# Plotting Newspaper Data
An example of how to use the eLuxemburgensia digital collection and plotting to visually display data.

This project uses Jupyter Notebooks to encapsulate all information regarding the project. The notebook requests a date range from the user. It then uses those dates to select a list of newspapers published during that time period. The newspapers are then plotted showing their publishing density over time.

## Requirements
* Python 3.12
* [requests](https://pypi.org/project/requests/): HTTP library to run HTTP requests
* [pandas](https://pandas.pydata.org/): format the output into tabular layout that can be read by seaborn to plot the data
* [matplotlib](https://matplotlib.org/): customising the plot - figure size, title, etc.
* [seaborn](https://seaborn.pydata.org/index.html): plotting the newspaper density

In [None]:
%pip install requests
%pip install pandas
%pip install matplotlib
%pip install seaborn

In [None]:
from datetime import datetime
import requests
import pandas as pd
import seaborn as sns
import matplotlib.pyplot as plt

In [None]:
# Request the start date from the user   
while (True):
    input_date = input("Enter the start date (dd/mm/yyyy):")
    try:
        start_date_value = datetime.strptime(input_date,'%d/%m/%Y')
        break
    except:
        print("Please enter a valid date in the format dd/mm/yyyy.")
        

In [None]:
# Request the end date from the user
while (True):
    input_date = input("Enter the end date (dd/mm/yyyy):")
    try:
        end_date_value = datetime.strptime(input_date,'%d/%m/%Y')
        break
    except:
        print("Please enter a valid date in the format dd/mm/yyyy.")

In [None]:
# get the BnL eluxembourgensia collection
elux_collection = requests.get("https://viewer.eluxemburgensia.lu/api/viewer2/cms/v2/digitalcollections")
elux_collection = elux_collection.json()

In [None]:
filtered_newspapers = []
df_first = True
for newspaper in elux_collection["data"]:
    newspaper_dict = {}
    newspaper_paperid = newspaper["paperid"]
    newspaper_start_date = newspaper["startdate"]
    try:
        newspaper_end_date = newspaper["enddate"]
        newspaper_end_date_print = newspaper_end_date
    except:
        # if no end date, we set the end date to 9999-12-31 in order to be able to easily compare the dates
        newspaper_end_date = "9999-12-31"
        # but we don't want to print 9999-12-31 so we set the print end date to an empty string
        newspaper_end_date_print = ""
        
    if newspaper_start_date <= end_date_value.strftime("%Y-%m-%d") and newspaper_end_date >= start_date_value.strftime("%Y-%m-%d"):
        newspaper_countbyyear_result = requests.get("https://viewer.eluxemburgensia.lu/api/viewer2/collections/" + newspaper_paperid + "/countByYear")
        newspaper_countbyyear = newspaper_countbyyear_result.json()
        # if the api returned data for the given paperid, then store it in the list of chosen newspapers
        # and concatenate the count by year data to the dataframe that will be used for plotting
        if newspaper_countbyyear["status"] == "OK":
            # only keep data for the years we are interested in
            countbyyear_data = []
            for data_entry in newspaper_countbyyear["data"]:
                if data_entry["year"] >= start_date_value.year and data_entry["year"] <= end_date_value.year:
                    countbyyear_data.append(data_entry)
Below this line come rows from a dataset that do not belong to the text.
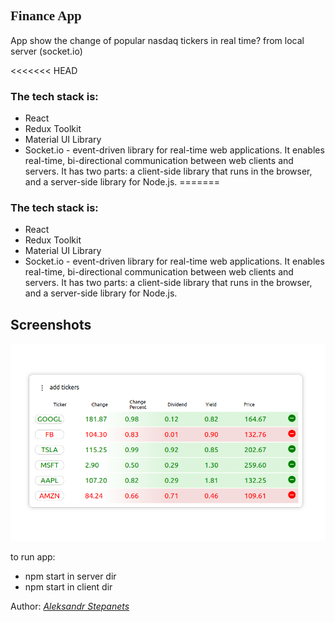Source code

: <h2 style="font-family: Cambria, Cochin, Georgia, Times, 'Times New Roman', serif;">Finance App</h2>
App show the change of popular nasdaq tickers in real time? from local server (socket.io)

<<<<<<< HEAD
### The tech stack is:

- React
- Redux Toolkit
- Material UI Library
- Socket.io - event-driven library for real-time web applications. It enables real-time, bi-directional communication between web clients and servers. It has two parts: a client-side library that runs in the browser, and a server-side library for Node.js.
=======
### The tech stack is: ### 
 - React
 - Redux Toolkit
 - Material UI Library
 - Socket.io - event-driven library for real-time web applications. It enables real-time, bi-directional communication between web clients and servers. It has two parts: a client-side library that runs in the browser, and a server-side library for Node.js.

## Screenshots

![App Screenshot](https://github.com/stepanetsaleksandr/finance-test-task/blob/master/fin.png)

to run app:
- npm start in server dir
- npm start in client dir

Author: [_Aleksandr Stepanets_](https://www.linkedin.com/in/aleksandr-stepanets-84328884/)
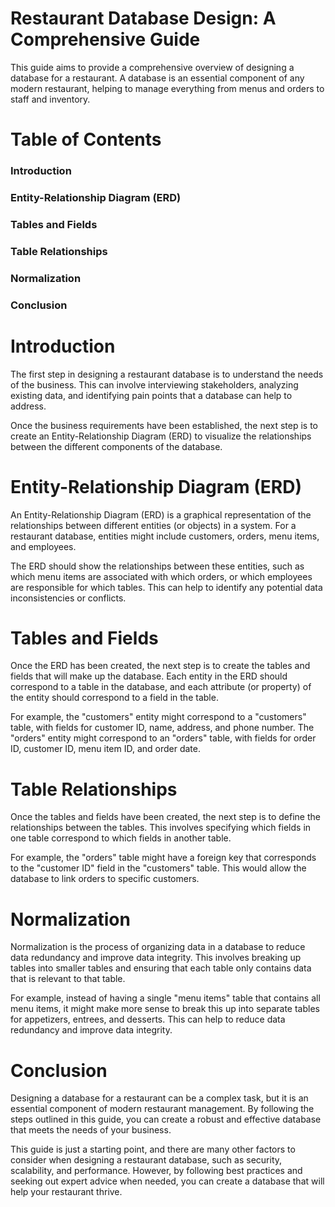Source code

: # Restaurant Database Design: A Comprehensive Guide
This guide aims to provide a comprehensive overview of designing a database for a restaurant. A database is an essential component of any modern restaurant, helping to manage everything from menus and orders to staff and inventory.

# Table of Contents
### Introduction
### Entity-Relationship Diagram (ERD)
### Tables and Fields
### Table Relationships
### Normalization
### Conclusion

# Introduction
The first step in designing a restaurant database is to understand the needs of the business. This can involve interviewing stakeholders, analyzing existing data, and identifying pain points that a database can help to address.

Once the business requirements have been established, the next step is to create an Entity-Relationship Diagram (ERD) to visualize the relationships between the different components of the database.

# Entity-Relationship Diagram (ERD)
An Entity-Relationship Diagram (ERD) is a graphical representation of the relationships between different entities (or objects) in a system. For a restaurant database, entities might include customers, orders, menu items, and employees.

The ERD should show the relationships between these entities, such as which menu items are associated with which orders, or which employees are responsible for which tables. This can help to identify any potential data inconsistencies or conflicts.

# Tables and Fields
Once the ERD has been created, the next step is to create the tables and fields that will make up the database. Each entity in the ERD should correspond to a table in the database, and each attribute (or property) of the entity should correspond to a field in the table.

For example, the "customers" entity might correspond to a "customers" table, with fields for customer ID, name, address, and phone number. The "orders" entity might correspond to an "orders" table, with fields for order ID, customer ID, menu item ID, and order date.

# Table Relationships
Once the tables and fields have been created, the next step is to define the relationships between the tables. This involves specifying which fields in one table correspond to which fields in another table.

For example, the "orders" table might have a foreign key that corresponds to the "customer ID" field in the "customers" table. This would allow the database to link orders to specific customers.

# Normalization
Normalization is the process of organizing data in a database to reduce data redundancy and improve data integrity. This involves breaking up tables into smaller tables and ensuring that each table only contains data that is relevant to that table.

For example, instead of having a single "menu items" table that contains all menu items, it might make more sense to break this up into separate tables for appetizers, entrees, and desserts. This can help to reduce data redundancy and improve data integrity.

# Conclusion
Designing a database for a restaurant can be a complex task, but it is an essential component of modern restaurant management. By following the steps outlined in this guide, you can create a robust and effective database that meets the needs of your business.

This guide is just a starting point, and there are many other factors to consider when designing a restaurant database, such as security, scalability, and performance. However, by following best practices and seeking out expert advice when needed, you can create a database that will help your restaurant thrive.
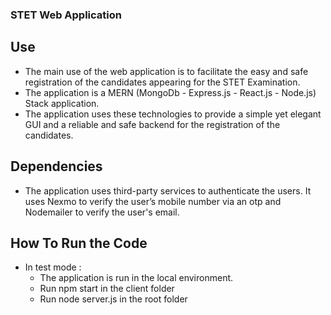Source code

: 
###  STET Web Application

## Use 
  - The main use of the web application is to facilitate the easy and safe registration of the candidates appearing for the STET Examination.
  - The application is a MERN (MongoDb - Express.js - React.js - Node.js) Stack application. 
  - The application uses these technologies to provide a simple yet elegant GUI and a reliable and safe backend for the registration of the candidates.

## Dependencies 
  - The application uses third-party services to authenticate the users. It uses Nexmo to verify the user’s mobile number via an otp and Nodemailer to verify the user's email.

## How To Run the Code  
- In test mode : 
    - The application is run in the local environment.
    - Run npm start in the client folder
    - Run node server.js in the root folder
            # if nothing in the county by year data then skip this newspaper and move to the next one.
            # this shouldn't happen since we've already checked that the newspaper was published during our selected time frame.
            if len(countbyyear_data) == 0:
                break
                
            countbyyear_df = pd.DataFrame(countbyyear_data, columns=["year", "n"])
            countbyyear_df.insert(0,"Title",newspaper["title"])
            newspaper_dict = {'Title': newspaper["title"], 'PaperId': newspaper_paperid, 'Start Date': newspaper_start_date, 'End Date': newspaper_end_date_print, 'CountByYear':  newspaper_countbyyear["data"]}                 
            filtered_newspapers.append(newspaper_dict)
            # if this is the first entry, simply create a new dataframe
            if df_first:
                final_df = pd.DataFrame(countbyyear_df)
                df_first = False
            else:
                # concatenate the new dataframe to the final dataframe that includes all chosen newspapers 
                final_df = pd.concat([final_df, countbyyear_df], ignore_index=True)

In [None]:
# As the violin plot counts the number of entries per year, 
# repeat years by number of issues to weight the distribution
# so if a newspaper had 50 issues in a year, that year is repeated 50 times
weighted_data = final_df.loc[final_df.index.repeat(final_df["n"])].reset_index(drop=True)

In [None]:
plt.figure(figsize=(14, 8))
sns.violinplot(data=weighted_data,x="year", y="Title", inner=None, density_norm="count", cut=0)
plt.title("Newspaper Issue Density Over Time for Newspapers published between " + start_date_value.strftime('%d/%m/%Y') + " and " + end_date_value.strftime('%d/%m/%Y') )
plt.xlabel("Year")
plt.ylabel("Newspaper Title")
plt.tight_layout()
plt.grid(True,axis='x', linestyle='--', alpha=0.3)

In [None]:
plt.figure(figsize=(15, 10))
sns.barplot(data=final_df,x="n", y="Title", hue="year", errorbar=None)
plt.title("Newspaper Issue Density Over Time for Newspapers published between " + start_date_value.strftime('%d/%m/%Y') + " and " + end_date_value.strftime('%d/%m/%Y') )
plt.xlabel("Number of Issues")
plt.ylabel("Newspaper Title")
plt.grid(True, axis='x', linestyle='--', alpha=0.3)